(Dataset items)
++++++++++++++++++++

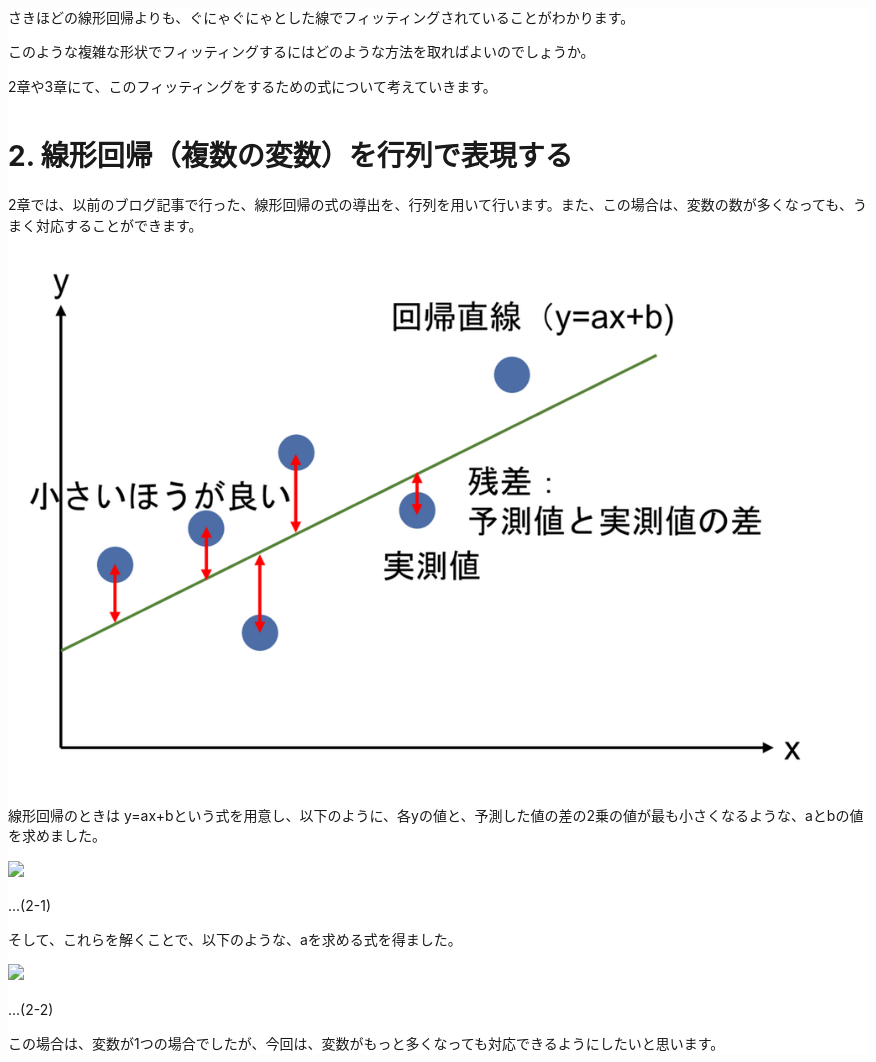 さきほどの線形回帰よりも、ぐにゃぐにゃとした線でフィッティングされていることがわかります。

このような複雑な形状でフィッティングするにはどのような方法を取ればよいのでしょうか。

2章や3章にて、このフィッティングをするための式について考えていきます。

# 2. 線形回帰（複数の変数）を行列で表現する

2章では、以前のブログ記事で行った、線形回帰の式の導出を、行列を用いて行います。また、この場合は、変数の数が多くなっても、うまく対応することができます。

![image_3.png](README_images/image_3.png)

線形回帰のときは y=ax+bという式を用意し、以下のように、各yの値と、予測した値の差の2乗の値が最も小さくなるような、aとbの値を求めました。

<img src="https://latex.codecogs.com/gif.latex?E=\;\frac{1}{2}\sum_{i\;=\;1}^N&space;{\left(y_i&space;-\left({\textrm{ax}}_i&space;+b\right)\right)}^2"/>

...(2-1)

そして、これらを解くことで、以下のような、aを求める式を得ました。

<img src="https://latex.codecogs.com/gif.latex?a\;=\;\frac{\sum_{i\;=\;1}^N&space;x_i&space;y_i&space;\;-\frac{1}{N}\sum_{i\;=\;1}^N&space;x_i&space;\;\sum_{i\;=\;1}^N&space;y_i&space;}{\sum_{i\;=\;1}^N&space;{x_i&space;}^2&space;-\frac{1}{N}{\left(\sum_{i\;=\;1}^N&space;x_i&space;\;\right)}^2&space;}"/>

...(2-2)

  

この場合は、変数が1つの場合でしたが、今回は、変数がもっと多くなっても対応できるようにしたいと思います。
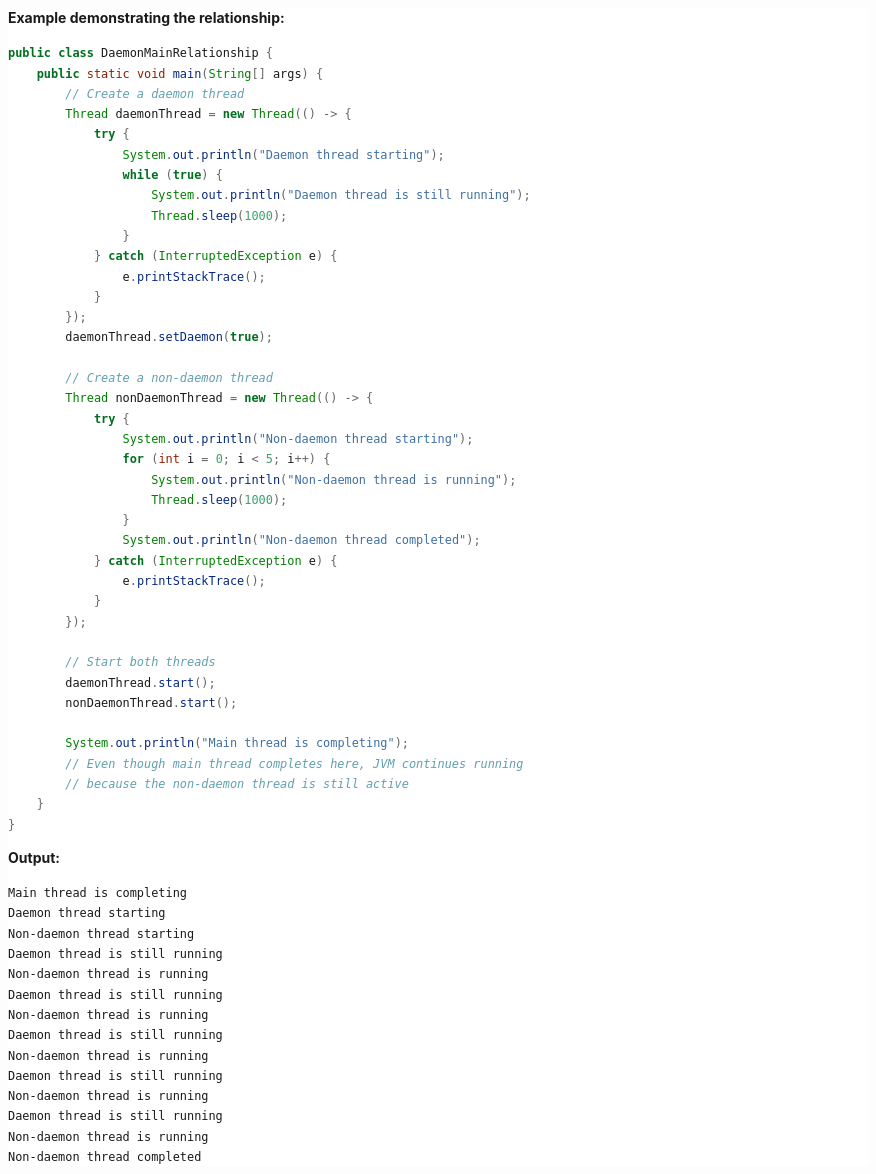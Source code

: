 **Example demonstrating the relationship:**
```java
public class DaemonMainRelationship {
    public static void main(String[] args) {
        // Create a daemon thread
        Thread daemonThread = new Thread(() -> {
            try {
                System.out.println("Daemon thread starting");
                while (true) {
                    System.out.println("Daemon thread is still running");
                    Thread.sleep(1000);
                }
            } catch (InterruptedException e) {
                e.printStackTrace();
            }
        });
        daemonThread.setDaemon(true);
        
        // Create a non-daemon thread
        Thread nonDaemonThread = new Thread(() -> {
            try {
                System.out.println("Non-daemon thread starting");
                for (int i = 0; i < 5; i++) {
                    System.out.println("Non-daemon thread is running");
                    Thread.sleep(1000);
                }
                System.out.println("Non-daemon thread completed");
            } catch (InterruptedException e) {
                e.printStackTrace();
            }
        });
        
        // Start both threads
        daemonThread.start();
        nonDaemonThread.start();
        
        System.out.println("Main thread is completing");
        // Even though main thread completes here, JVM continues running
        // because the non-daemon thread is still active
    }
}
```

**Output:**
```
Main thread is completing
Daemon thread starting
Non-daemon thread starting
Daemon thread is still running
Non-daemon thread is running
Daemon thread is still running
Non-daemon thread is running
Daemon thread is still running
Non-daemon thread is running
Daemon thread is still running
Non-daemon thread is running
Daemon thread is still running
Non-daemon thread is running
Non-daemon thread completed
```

++++++++++++++++++++

TASK DETAILS =>
Only the records, copied exactly and without pictures, should make up the answer.

SOLUTION =>
 さきほどの線形回帰よりも、ぐにゃぐにゃとした線でフィッティングされていることがわかります。

このような複雑な形状でフィッティングするにはどのような方法を取ればよいのでしょうか。

2章や3章にて、このフィッティングをするための式について考えていきます。

# 2. 線形回帰（複数の変数）を行列で表現する

2章では、以前のブログ記事で行った、線形回帰の式の導出を、行列を用いて行います。また、この場合は、変数の数が多くなっても、うまく対応することができます。

![image_3.png](README_images/image_3.png)

線形回帰のときは y=ax+bという式を用意し、以下のように、各yの値と、予測した値の差の2乗の値が最も小さくなるような、aとbの値を求めました。

<img src="https://latex.codecogs.com/gif.latex?E=\;\frac{1}{2}\sum_{i\;=\;1}^N&space;{\left(y_i&space;-\left({\textrm{ax}}_i&space;+b\right)\right)}^2"/>

...(2-1)

そして、これらを解くことで、以下のような、aを求める式を得ました。

<img src="https://latex.codecogs.com/gif.latex?a\;=\;\frac{\sum_{i\;=\;1}^N&space;x_i&space;y_i&space;\;-\frac{1}{N}\sum_{i\;=\;1}^N&space;x_i&space;\;\sum_{i\;=\;1}^N&space;y_i&space;}{\sum_{i\;=\;1}^N&space;{x_i&space;}^2&space;-\frac{1}{N}{\left(\sum_{i\;=\;1}^N&space;x_i&space;\;\right)}^2&space;}"/>

...(2-2)

  

この場合は、変数が1つの場合でしたが、今回は、変数がもっと多くなっても対応できるようにしたいと思います。
Source code

: **Example demonstrating the relationship:**
```java
public class DaemonMainRelationship {
    public static void main(String[] args) {
        // Create a daemon thread
        Thread daemonThread = new Thread(() -> {
            try {
                System.out.println("Daemon thread starting");
                while (true) {
                    System.out.println("Daemon thread is still running");
                    Thread.sleep(1000);
                }
            } catch (InterruptedException e) {
                e.printStackTrace();
            }
        });
        daemonThread.setDaemon(true);
        
        // Create a non-daemon thread
        Thread nonDaemonThread = new Thread(() -> {
            try {
                System.out.println("Non-daemon thread starting");
                for (int i = 0; i < 5; i++) {
                    System.out.println("Non-daemon thread is running");
                    Thread.sleep(1000);
                }
                System.out.println("Non-daemon thread completed");
            } catch (InterruptedException e) {
                e.printStackTrace();
            }
        });
        
        // Start both threads
        daemonThread.start();
        nonDaemonThread.start();
        
        System.out.println("Main thread is completing");
        // Even though main thread completes here, JVM continues running
        // because the non-daemon thread is still active
    }
}
```

**Output:**
```
Main thread is completing
Daemon thread starting
Non-daemon thread starting
Daemon thread is still running
Non-daemon thread is running
Daemon thread is still running
Non-daemon thread is running
Daemon thread is still running
Non-daemon thread is running
Daemon thread is still running
Non-daemon thread is running
Daemon thread is still running
Non-daemon thread is running
Non-daemon thread completed
```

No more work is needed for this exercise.